Later that year he was given the opportunity of a new life as records show him registering as an apprentice aboard HMS Foxhound.

This was a decommissioned naval ship which had been converted into a whaler, to suit the booming demand for the ivory and oil that whales provided for the increasingly prosperous British Empire.

Since the 15th century the capital had been one of the world’s major whaling centres, and the wealth of this industry gave former naval seamen a chance to use their skills and experience to earn riches.

Within 20 years, Alexander had made enough money to buy the ornate scrimshaw – which had been mounted in solid silver by Benjamin Smith III, one of London’s most exclusive silversmiths – to Sophia.

While a record of their marriage has not yet been found, it is highly probably that Alexander and Sophia were romantically linked.

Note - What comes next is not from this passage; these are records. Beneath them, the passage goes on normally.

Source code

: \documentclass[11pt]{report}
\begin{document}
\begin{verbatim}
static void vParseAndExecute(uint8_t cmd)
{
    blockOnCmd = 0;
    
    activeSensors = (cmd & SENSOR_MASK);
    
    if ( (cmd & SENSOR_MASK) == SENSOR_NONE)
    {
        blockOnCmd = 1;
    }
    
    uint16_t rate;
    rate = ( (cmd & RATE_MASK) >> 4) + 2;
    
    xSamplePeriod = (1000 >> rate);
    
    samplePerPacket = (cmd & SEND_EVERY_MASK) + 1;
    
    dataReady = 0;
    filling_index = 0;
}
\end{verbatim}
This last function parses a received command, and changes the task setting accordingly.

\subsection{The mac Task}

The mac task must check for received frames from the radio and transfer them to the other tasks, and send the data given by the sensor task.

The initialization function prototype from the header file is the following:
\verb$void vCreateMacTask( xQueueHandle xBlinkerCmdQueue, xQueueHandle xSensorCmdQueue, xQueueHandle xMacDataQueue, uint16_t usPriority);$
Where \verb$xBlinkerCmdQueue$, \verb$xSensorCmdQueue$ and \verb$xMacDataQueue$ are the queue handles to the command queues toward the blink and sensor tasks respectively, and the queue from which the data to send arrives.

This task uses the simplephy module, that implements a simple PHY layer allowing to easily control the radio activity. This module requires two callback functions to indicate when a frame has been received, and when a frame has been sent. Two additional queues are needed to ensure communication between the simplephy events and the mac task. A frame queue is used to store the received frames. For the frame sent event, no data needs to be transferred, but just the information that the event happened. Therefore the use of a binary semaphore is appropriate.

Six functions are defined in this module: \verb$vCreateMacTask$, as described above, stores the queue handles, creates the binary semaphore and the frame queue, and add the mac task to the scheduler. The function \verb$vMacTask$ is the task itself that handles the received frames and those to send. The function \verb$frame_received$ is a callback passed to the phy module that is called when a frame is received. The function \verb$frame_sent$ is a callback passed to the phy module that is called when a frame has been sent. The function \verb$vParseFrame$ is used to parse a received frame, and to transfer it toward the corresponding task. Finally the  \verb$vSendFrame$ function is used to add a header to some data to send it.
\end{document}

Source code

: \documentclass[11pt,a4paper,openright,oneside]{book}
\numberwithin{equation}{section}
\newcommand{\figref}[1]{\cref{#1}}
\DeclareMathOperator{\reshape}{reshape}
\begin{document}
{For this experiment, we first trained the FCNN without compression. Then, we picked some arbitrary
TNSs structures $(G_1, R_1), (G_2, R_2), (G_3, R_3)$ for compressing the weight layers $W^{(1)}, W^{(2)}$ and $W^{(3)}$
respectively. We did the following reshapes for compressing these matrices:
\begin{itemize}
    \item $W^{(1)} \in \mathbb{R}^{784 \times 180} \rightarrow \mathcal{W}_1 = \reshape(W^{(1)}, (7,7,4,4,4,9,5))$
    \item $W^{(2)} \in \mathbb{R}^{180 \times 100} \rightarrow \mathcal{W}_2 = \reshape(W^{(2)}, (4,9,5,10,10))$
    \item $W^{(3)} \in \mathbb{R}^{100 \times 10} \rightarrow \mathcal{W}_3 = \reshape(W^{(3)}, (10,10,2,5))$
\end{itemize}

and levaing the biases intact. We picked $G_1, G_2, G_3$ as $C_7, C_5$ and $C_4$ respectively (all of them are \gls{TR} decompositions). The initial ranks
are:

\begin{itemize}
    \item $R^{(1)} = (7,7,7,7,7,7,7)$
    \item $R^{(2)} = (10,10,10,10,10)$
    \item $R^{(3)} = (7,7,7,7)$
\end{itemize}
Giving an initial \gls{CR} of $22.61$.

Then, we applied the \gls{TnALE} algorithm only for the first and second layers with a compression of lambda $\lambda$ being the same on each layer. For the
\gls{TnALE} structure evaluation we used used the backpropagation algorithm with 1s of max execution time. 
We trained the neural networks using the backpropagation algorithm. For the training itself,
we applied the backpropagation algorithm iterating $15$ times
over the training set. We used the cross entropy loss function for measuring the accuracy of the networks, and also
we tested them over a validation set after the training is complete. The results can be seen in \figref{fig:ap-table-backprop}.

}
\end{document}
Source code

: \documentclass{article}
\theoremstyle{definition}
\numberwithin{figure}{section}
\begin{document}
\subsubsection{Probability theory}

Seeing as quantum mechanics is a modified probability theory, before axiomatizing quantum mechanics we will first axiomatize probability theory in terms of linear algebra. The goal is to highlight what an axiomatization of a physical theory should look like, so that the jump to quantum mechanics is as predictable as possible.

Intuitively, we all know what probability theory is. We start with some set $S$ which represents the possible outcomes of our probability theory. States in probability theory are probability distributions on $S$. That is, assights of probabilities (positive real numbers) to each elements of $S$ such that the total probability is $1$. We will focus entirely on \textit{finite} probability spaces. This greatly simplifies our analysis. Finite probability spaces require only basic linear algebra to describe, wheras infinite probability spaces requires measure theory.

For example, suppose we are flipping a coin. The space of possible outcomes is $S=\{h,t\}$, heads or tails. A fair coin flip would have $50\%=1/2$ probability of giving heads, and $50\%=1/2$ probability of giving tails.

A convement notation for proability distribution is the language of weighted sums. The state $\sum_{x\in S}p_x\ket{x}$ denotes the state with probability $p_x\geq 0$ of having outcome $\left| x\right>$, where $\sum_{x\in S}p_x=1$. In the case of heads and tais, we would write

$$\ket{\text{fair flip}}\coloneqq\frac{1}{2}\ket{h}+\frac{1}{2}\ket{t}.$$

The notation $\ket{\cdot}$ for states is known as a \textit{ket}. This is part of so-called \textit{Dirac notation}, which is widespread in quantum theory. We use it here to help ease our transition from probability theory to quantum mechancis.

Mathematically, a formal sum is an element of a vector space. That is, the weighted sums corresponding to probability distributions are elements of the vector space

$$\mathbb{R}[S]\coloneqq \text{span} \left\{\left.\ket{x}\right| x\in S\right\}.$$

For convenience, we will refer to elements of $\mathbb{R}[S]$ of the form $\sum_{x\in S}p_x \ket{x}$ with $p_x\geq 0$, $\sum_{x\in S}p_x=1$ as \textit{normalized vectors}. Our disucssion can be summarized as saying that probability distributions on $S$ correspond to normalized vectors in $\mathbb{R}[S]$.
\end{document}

Danielle Thom, curator of making at the Museum of London, said: “As well as being an extraordinary object in its own right, this scrimshaw is a time capsule that tells us a compelling tale of a Londoner who lived almost 200 years ago, during a period of dramatic economic change for the capital.

“Thanks to Alexander’s inscription on the scrimshaw, we have been able to research his life, and that of the ship he sailed with, through archives and historical records.”

The tooth will go on display next month a the museum in West India Quay which is free and open daily from 10am – 6pm.